Treatment of ITP with TCM combined with glucocorticoids
It has been confirmed previously that TCM combined with glucocorticoids can exert a synergistic effect by regulating immunity, improving symptoms and increasing the platelet count [191]. Jing et al. [192] compared the application of modified Guipi decoction combined with hormones and hormones alone in the treatment of primary ITP patients with the syndrome of Qi deficiency and blood stasis. They reported that the integrated treatment could rapidly increase the platelet count of patients. Song et al. [193] evaluated the use of the modified Ziyin Cooling Blood formula combined with hormones in the treatment of patients suffering from severe primary ITP with the syndrome of Yin deficiency and fire hyperactivity. They found better outcomes such as clinical bleeding symptom, platelet count and onset time in the experimental group than those in the control group. Similarly, several other studies have reported enhanced efficacy when combining TCM with conventional hormone therapy. For instance, in a retrospective analysis on ITP patients by Ma et al. [184], a modified Huangqi Jianzhong decoction plus hormones significantly improved T lymphocyte subsets and immune function compared to hormones alone. Additionally, Wu et al. [194] also confirmed superior therapeutic effects of JYSD granules combined with hormones in improving fatigue, listlessness, and platelet levels via regulating T lymphocyte subsets.
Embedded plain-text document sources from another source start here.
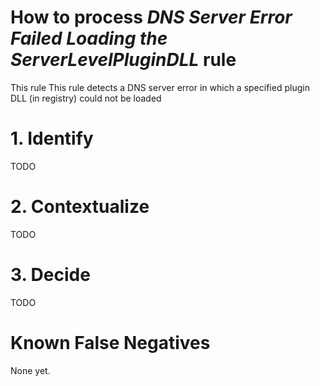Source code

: # How to process *DNS Server Error Failed Loading the ServerLevelPluginDLL* rule
This rule This rule detects a DNS server error in which a specified plugin DLL (in registry) could not be loaded

# 1. Identify
TODO

# 2. Contextualize
TODO

# 3. Decide
TODO

# Known False Negatives
None yet.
Furthermore, Zeng et al. [195] demonstrated the indicating immunomodulatory effect of a modified Xi Jiao Di Huang decoction added to conventional hormone therapy for 4 weeks, yielding significantly increased CD3^+^ and CD4^+^ T cells, and decreased CD8^+^ T cells. Wang et al. [196] reported that Guipi decoction combined with dexamethasone for 4 weeks could achieve higher effective rate and better improvement in fatigue, dizziness, and bleeding symptoms. Cao et al. [197] noticed that an integrated use of white peony total glycoside capsules and prednisone could also remarkably increase platelet counts, reduce bone marrow megakaryocytes, and modulate CD4^+^ and CD8^+^ T-cell subsets.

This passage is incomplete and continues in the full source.